[Dataset entries]
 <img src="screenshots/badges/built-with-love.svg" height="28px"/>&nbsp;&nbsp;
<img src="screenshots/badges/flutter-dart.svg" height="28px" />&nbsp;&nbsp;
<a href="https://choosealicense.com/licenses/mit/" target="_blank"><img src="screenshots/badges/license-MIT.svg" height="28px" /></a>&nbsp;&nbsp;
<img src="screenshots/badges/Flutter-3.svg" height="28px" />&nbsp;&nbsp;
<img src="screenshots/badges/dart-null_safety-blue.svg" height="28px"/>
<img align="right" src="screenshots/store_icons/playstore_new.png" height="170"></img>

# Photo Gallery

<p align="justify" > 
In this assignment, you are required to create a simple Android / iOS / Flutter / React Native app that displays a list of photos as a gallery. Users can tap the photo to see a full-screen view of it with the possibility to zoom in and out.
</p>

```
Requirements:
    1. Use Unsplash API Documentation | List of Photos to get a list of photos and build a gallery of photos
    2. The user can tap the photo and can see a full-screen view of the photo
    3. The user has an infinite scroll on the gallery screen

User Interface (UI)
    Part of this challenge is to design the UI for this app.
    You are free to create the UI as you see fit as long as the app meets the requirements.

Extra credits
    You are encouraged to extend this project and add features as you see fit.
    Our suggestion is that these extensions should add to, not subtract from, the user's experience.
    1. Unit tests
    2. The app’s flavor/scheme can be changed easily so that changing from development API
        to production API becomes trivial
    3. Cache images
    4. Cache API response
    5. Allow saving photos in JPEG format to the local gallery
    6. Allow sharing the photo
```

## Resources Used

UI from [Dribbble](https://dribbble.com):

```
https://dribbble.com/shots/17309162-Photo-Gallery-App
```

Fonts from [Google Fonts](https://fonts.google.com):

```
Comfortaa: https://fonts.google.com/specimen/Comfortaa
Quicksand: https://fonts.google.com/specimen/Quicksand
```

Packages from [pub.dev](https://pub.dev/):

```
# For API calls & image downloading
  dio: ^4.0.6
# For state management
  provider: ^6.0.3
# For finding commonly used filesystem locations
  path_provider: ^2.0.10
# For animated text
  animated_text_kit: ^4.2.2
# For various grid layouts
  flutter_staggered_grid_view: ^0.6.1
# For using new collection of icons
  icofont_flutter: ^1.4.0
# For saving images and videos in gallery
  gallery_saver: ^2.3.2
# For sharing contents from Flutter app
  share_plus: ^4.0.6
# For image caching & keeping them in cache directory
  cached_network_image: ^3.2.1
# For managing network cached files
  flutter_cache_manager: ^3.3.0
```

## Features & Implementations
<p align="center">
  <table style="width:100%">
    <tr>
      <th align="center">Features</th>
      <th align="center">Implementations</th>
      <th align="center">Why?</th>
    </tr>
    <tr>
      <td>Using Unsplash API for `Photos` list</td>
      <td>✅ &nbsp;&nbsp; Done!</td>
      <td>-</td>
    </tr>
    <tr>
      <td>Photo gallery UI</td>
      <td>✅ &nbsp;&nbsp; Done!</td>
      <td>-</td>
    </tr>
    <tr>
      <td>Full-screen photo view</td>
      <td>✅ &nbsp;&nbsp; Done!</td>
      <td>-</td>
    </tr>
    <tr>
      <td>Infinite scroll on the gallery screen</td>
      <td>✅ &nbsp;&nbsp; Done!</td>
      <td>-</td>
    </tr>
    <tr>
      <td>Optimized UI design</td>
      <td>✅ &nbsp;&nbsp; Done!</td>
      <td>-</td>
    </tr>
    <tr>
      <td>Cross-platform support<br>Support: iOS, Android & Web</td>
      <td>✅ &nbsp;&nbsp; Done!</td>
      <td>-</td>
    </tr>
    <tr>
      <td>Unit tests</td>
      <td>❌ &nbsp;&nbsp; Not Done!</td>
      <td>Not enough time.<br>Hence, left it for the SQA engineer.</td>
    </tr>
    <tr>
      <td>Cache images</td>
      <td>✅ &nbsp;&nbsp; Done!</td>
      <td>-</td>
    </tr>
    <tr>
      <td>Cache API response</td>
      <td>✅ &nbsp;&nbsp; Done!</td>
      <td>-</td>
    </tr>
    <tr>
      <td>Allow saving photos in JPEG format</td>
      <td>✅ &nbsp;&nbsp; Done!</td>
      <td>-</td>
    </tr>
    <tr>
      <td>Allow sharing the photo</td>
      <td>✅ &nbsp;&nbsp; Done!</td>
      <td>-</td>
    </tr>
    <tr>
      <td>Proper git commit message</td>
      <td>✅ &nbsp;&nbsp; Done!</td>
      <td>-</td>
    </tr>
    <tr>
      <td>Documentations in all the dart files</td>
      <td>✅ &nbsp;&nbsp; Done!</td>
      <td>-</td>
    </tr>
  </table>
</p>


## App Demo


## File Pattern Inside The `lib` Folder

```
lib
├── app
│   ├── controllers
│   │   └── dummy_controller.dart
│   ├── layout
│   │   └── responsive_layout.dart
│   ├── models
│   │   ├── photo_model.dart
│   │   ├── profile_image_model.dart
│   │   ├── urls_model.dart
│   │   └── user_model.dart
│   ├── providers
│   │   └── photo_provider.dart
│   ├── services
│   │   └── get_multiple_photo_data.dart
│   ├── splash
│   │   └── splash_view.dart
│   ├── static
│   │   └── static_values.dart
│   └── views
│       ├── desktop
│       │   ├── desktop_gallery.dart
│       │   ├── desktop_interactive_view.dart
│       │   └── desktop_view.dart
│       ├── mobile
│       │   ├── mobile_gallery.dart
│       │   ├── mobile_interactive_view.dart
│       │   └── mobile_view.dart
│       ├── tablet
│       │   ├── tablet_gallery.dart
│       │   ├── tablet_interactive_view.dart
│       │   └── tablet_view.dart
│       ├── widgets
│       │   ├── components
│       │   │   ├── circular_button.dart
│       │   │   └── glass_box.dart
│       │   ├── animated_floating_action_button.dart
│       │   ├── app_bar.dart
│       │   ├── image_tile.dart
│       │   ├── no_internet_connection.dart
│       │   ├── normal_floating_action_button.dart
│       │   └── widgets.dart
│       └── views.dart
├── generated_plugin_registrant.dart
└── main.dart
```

#### [What is expected]
Word for word, print every line above.

#### [Output below]
 <img src="screenshots/badges/built-with-love.svg" height="28px"/>&nbsp;&nbsp;
<img src="screenshots/badges/flutter-dart.svg" height="28px" />&nbsp;&nbsp;
<a href="https://choosealicense.com/licenses/mit/" target="_blank"><img src="screenshots/badges/license-MIT.svg" height="28px" /></a>&nbsp;&nbsp;
<img src="screenshots/badges/Flutter-3.svg" height="28px" />&nbsp;&nbsp;
<img src="screenshots/badges/dart-null_safety-blue.svg" height="28px"/>
<img align="right" src="screenshots/store_icons/playstore_new.png" height="170"></img>

# Photo Gallery

<p align="justify" > 
In this assignment, you are required to create a simple Android / iOS / Flutter / React Native app that displays a list of photos as a gallery. Users can tap the photo to see a full-screen view of it with the possibility to zoom in and out.
</p>

```
Requirements:
    1. Use Unsplash API Documentation | List of Photos to get a list of photos and build a gallery of photos
    2. The user can tap the photo and can see a full-screen view of the photo
    3. The user has an infinite scroll on the gallery screen

User Interface (UI)
    Part of this challenge is to design the UI for this app.
    You are free to create the UI as you see fit as long as the app meets the requirements.

Extra credits
    You are encouraged to extend this project and add features as you see fit.
    Our suggestion is that these extensions should add to, not subtract from, the user's experience.
    1. Unit tests
    2. The app’s flavor/scheme can be changed easily so that changing from development API
        to production API becomes trivial
    3. Cache images
    4. Cache API response
    5. Allow saving photos in JPEG format to the local gallery
    6. Allow sharing the photo
```

## Resources Used

UI from [Dribbble](https://dribbble.com):

```
https://dribbble.com/shots/17309162-Photo-Gallery-App
```

Fonts from [Google Fonts](https://fonts.google.com):

```
Comfortaa: https://fonts.google.com/specimen/Comfortaa
Quicksand: https://fonts.google.com/specimen/Quicksand
```

Packages from [pub.dev](https://pub.dev/):

```
# For API calls & image downloading
  dio: ^4.0.6
# For state management
  provider: ^6.0.3
# For finding commonly used filesystem locations
  path_provider: ^2.0.10
# For animated text
  animated_text_kit: ^4.2.2
# For various grid layouts
  flutter_staggered_grid_view: ^0.6.1
# For using new collection of icons
  icofont_flutter: ^1.4.0
# For saving images and videos in gallery
  gallery_saver: ^2.3.2
# For sharing contents from Flutter app
  share_plus: ^4.0.6
# For image caching & keeping them in cache directory
  cached_network_image: ^3.2.1
# For managing network cached files
  flutter_cache_manager: ^3.3.0
```

## Features & Implementations
<p align="center">
  <table style="width:100%">
    <tr>
      <th align="center">Features</th>
      <th align="center">Implementations</th>
      <th align="center">Why?</th>
    </tr>
    <tr>
      <td>Using Unsplash API for `Photos` list</td>
      <td>✅ &nbsp;&nbsp; Done!</td>
      <td>-</td>
    </tr>
    <tr>
      <td>Photo gallery UI</td>
      <td>✅ &nbsp;&nbsp; Done!</td>
      <td>-</td>
    </tr>
    <tr>
      <td>Full-screen photo view</td>
      <td>✅ &nbsp;&nbsp; Done!</td>
      <td>-</td>
    </tr>
    <tr>
      <td>Infinite scroll on the gallery screen</td>
      <td>✅ &nbsp;&nbsp; Done!</td>
      <td>-</td>
    </tr>
    <tr>
      <td>Optimized UI design</td>
      <td>✅ &nbsp;&nbsp; Done!</td>
      <td>-</td>
    </tr>
    <tr>
      <td>Cross-platform support<br>Support: iOS, Android & Web</td>
      <td>✅ &nbsp;&nbsp; Done!</td>
      <td>-</td>
    </tr>
    <tr>
      <td>Unit tests</td>
      <td>❌ &nbsp;&nbsp; Not Done!</td>
      <td>Not enough time.<br>Hence, left it for the SQA engineer.</td>
    </tr>
    <tr>
      <td>Cache images</td>
      <td>✅ &nbsp;&nbsp; Done!</td>
      <td>-</td>
    </tr>
    <tr>
      <td>Cache API response</td>
      <td>✅ &nbsp;&nbsp; Done!</td>
      <td>-</td>
    </tr>
    <tr>
      <td>Allow saving photos in JPEG format</td>
      <td>✅ &nbsp;&nbsp; Done!</td>
      <td>-</td>
    </tr>
    <tr>
      <td>Allow sharing the photo</td>
      <td>✅ &nbsp;&nbsp; Done!</td>
      <td>-</td>
    </tr>
    <tr>
      <td>Proper git commit message</td>
      <td>✅ &nbsp;&nbsp; Done!</td>
      <td>-</td>
    </tr>
    <tr>
      <td>Documentations in all the dart files</td>
      <td>✅ &nbsp;&nbsp; Done!</td>
      <td>-</td>
    </tr>
  </table>
</p>


## App Demo


## File Pattern Inside The `lib` Folder

```
lib
├── app
│   ├── controllers
│   │   └── dummy_controller.dart
│   ├── layout
│   │   └── responsive_layout.dart
│   ├── models
│   │   ├── photo_model.dart
│   │   ├── profile_image_model.dart
│   │   ├── urls_model.dart
│   │   └── user_model.dart
│   ├── providers
│   │   └── photo_provider.dart
│   ├── services
│   │   └── get_multiple_photo_data.dart
│   ├── splash
│   │   └── splash_view.dart
│   ├── static
│   │   └── static_values.dart
│   └── views
│       ├── desktop
│       │   ├── desktop_gallery.dart
│       │   ├── desktop_interactive_view.dart
│       │   └── desktop_view.dart
│       ├── mobile
│       │   ├── mobile_gallery.dart
│       │   ├── mobile_interactive_view.dart
│       │   └── mobile_view.dart
│       ├── tablet
│       │   ├── tablet_gallery.dart
│       │   ├── tablet_interactive_view.dart
│       │   └── tablet_view.dart
│       ├── widgets
│       │   ├── components
│       │   │   ├── circular_button.dart
│       │   │   └── glass_box.dart
│       │   ├── animated_floating_action_button.dart
│       │   ├── app_bar.dart
│       │   ├── image_tile.dart
│       │   ├── no_internet_connection.dart
│       │   ├── normal_floating_action_button.dart
│       │   └── widgets.dart
│       └── views.dart
├── generated_plugin_registrant.dart
└── main.dart
```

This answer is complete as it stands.